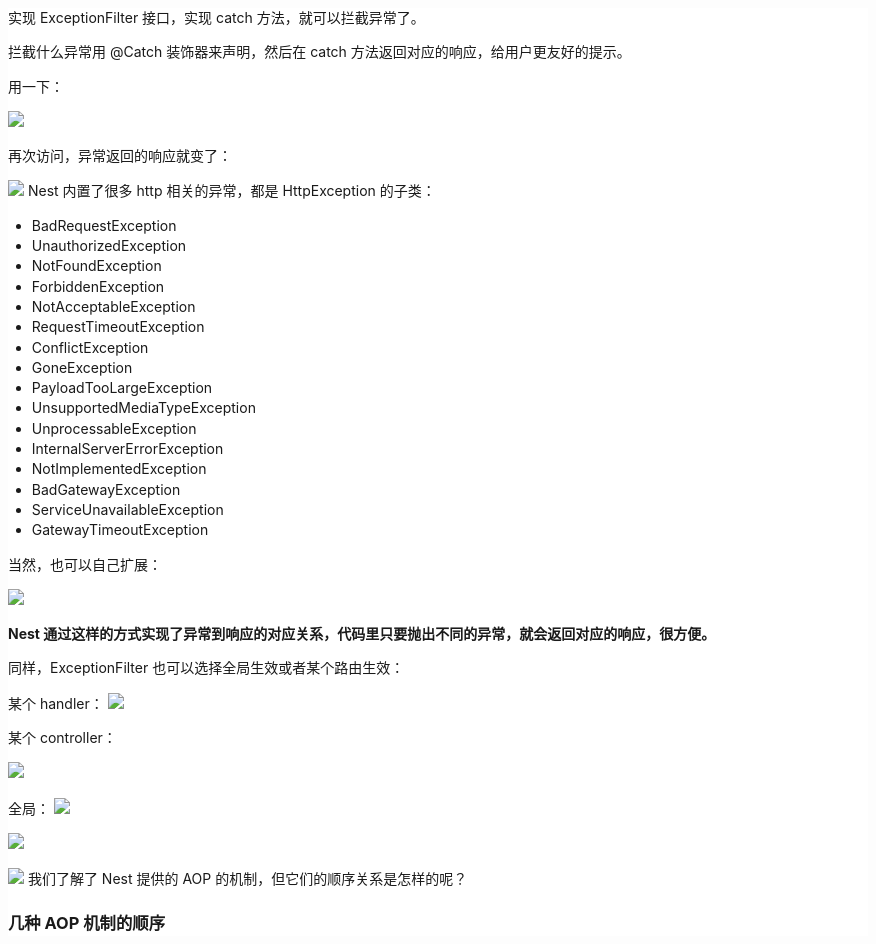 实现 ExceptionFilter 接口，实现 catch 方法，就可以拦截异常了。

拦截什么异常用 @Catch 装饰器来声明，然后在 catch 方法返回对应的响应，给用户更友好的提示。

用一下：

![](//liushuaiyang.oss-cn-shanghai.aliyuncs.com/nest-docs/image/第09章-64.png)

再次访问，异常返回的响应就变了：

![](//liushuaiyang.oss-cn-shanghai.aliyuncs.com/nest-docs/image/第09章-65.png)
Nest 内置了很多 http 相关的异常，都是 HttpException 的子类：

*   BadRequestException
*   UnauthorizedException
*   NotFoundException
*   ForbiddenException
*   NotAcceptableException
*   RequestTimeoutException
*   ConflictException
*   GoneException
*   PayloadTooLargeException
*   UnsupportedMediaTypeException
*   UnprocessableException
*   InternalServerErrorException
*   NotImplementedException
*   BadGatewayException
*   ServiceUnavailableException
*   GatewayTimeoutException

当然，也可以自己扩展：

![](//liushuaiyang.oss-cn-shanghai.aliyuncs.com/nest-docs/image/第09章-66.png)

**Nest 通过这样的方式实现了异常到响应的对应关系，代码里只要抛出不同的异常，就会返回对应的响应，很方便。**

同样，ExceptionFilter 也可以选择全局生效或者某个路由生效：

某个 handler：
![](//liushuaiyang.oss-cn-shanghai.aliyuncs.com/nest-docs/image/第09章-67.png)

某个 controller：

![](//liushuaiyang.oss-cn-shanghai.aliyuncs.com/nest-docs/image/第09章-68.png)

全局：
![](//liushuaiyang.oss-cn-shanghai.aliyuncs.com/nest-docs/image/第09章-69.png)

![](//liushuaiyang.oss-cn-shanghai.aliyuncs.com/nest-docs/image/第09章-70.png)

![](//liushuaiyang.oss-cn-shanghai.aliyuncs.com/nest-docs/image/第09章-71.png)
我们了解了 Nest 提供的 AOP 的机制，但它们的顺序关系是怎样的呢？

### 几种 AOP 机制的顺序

# # # #

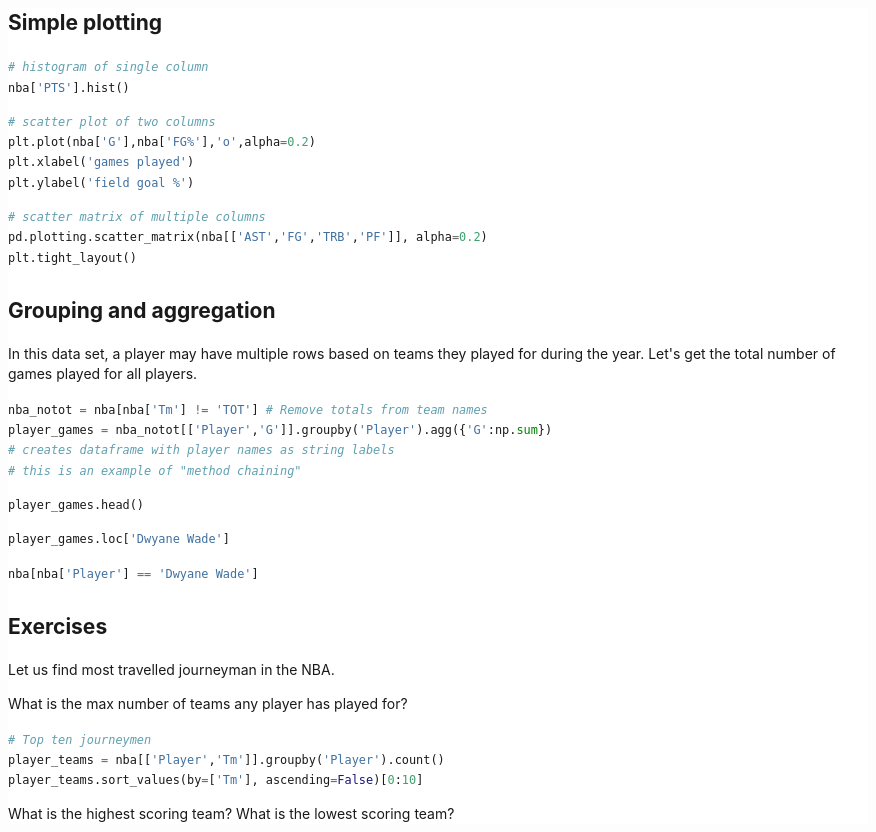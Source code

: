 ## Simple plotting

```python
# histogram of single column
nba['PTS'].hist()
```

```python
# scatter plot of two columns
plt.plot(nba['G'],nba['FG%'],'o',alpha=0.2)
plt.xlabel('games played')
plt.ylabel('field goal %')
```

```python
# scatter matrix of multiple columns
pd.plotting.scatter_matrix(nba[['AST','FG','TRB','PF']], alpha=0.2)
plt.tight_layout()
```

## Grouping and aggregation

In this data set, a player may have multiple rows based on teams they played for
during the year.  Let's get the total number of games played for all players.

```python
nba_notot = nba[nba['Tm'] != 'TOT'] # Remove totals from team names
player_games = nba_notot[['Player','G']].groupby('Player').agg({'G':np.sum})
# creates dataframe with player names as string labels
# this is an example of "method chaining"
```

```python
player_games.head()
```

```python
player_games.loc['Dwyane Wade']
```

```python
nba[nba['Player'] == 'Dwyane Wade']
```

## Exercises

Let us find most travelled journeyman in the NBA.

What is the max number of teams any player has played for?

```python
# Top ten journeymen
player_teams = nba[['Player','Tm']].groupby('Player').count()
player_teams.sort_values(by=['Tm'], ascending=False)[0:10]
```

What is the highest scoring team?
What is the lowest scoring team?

# # # #

**Exercise**
Where a line of the listing contains the word "scoring", it counts toward the total; say how many lines that makes, giving the number alone.

**Exercise solution**
2